_Exercise directions_
Where a line in the entries below contains the word "file", count it. Return the total alone.

*** Opening of Input ***

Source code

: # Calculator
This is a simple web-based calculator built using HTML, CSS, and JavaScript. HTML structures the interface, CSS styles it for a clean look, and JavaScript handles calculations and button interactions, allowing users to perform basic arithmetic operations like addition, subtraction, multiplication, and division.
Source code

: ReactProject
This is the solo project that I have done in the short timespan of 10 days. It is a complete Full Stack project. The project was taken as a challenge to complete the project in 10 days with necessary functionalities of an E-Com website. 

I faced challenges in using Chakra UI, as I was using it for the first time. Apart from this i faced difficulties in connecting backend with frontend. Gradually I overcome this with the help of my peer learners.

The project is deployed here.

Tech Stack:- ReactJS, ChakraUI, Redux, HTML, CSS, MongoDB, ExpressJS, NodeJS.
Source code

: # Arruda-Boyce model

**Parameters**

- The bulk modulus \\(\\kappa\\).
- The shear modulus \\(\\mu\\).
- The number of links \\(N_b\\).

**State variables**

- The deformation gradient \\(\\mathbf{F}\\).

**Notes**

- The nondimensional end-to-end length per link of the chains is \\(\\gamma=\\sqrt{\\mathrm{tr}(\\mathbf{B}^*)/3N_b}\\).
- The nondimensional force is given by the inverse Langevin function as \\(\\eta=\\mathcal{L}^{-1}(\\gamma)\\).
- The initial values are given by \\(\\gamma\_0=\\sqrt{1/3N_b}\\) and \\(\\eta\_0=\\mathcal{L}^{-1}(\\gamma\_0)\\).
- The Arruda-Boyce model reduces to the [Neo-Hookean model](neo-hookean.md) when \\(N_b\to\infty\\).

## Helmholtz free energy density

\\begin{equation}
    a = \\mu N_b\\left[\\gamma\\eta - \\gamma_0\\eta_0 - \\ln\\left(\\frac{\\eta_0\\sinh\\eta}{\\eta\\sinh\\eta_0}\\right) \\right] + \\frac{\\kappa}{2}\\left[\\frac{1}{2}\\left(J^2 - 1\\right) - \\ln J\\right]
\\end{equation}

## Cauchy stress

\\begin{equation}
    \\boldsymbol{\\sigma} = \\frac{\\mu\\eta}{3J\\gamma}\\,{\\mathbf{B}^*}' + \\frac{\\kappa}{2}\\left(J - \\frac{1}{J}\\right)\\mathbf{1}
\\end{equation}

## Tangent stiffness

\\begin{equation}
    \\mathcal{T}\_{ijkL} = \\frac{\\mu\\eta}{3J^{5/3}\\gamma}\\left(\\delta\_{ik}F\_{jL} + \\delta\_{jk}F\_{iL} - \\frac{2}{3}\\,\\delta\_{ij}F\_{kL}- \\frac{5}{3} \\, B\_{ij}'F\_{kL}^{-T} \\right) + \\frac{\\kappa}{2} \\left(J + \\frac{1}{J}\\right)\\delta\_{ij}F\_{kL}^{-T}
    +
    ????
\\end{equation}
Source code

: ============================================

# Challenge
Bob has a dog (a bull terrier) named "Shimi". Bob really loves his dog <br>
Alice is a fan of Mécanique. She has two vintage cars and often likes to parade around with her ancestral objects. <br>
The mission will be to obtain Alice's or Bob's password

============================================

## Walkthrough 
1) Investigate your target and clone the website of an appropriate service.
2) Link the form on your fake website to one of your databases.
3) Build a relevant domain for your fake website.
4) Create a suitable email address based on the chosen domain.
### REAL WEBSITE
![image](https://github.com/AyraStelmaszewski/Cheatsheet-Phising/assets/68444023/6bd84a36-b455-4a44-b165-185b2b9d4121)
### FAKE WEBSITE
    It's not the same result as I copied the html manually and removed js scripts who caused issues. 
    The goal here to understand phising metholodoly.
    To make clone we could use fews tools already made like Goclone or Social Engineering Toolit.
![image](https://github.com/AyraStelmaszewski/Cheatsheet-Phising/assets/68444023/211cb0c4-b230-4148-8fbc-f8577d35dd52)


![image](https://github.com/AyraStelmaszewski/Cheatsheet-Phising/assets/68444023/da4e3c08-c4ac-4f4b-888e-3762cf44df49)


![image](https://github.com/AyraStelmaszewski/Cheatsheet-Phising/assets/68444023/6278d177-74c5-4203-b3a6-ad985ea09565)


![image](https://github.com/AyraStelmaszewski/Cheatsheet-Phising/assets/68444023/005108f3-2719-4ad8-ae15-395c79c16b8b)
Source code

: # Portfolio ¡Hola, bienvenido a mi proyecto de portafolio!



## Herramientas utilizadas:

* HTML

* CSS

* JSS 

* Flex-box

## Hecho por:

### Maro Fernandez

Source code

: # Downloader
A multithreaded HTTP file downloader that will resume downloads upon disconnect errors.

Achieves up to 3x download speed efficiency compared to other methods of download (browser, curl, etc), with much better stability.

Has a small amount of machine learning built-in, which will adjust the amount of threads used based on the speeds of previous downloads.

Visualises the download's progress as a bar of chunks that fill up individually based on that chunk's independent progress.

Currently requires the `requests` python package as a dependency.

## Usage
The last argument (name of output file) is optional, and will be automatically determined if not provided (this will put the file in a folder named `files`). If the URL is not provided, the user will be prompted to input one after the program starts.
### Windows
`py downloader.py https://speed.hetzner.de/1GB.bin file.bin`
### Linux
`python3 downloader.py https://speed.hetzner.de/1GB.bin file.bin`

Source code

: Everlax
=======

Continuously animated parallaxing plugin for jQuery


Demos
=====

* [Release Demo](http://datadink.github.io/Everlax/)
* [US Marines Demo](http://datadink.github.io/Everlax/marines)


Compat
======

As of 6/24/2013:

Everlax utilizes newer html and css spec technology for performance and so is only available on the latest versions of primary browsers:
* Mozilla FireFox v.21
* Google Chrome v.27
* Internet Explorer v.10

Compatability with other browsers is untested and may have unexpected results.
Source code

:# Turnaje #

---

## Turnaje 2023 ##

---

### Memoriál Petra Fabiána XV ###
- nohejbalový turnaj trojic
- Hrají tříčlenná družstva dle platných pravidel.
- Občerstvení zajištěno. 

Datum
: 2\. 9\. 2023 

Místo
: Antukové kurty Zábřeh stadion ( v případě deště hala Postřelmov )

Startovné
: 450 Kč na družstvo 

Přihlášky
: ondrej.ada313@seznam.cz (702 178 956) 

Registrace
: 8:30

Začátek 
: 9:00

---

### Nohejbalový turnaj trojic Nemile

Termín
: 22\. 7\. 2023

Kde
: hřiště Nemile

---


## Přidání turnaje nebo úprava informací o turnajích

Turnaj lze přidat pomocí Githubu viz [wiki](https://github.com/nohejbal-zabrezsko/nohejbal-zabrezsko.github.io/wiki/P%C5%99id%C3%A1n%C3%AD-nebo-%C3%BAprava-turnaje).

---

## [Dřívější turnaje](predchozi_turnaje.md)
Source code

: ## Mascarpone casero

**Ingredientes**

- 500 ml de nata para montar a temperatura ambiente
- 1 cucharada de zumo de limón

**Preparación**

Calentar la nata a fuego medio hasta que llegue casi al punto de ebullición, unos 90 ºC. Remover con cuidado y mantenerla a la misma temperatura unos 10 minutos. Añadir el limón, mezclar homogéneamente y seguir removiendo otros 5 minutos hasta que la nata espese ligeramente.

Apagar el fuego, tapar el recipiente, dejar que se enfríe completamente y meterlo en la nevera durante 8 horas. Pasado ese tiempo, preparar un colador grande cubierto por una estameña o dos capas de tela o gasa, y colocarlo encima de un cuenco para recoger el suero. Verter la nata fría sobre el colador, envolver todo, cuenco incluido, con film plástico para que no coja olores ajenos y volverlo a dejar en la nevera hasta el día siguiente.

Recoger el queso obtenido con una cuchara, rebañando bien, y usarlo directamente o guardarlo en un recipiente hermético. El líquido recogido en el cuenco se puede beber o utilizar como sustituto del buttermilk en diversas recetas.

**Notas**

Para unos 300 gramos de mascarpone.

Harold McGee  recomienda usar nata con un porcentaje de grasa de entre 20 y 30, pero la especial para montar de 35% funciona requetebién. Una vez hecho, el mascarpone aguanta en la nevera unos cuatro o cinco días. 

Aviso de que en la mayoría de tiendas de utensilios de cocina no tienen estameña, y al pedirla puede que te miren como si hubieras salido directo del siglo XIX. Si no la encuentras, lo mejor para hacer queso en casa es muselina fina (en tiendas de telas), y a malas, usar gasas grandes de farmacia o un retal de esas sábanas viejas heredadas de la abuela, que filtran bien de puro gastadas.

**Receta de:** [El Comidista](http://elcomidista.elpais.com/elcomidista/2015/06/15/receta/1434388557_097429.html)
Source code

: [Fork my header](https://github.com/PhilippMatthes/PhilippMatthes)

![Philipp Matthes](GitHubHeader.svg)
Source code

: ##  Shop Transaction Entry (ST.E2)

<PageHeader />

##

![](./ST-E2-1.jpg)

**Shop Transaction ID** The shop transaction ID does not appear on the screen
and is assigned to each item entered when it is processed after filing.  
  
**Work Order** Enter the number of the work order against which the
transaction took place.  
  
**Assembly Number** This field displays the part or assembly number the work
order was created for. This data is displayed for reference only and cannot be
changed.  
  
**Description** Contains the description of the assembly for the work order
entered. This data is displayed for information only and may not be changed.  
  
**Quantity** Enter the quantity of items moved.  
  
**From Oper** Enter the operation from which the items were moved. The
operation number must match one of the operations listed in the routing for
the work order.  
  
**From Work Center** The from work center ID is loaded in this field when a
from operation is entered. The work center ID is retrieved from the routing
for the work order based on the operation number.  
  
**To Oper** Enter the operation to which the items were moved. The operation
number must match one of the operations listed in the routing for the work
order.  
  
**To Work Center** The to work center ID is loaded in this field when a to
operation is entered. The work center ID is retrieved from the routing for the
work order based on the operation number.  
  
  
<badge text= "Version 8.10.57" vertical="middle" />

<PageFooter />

*** Close of Input ***

_Output for this exercise_
4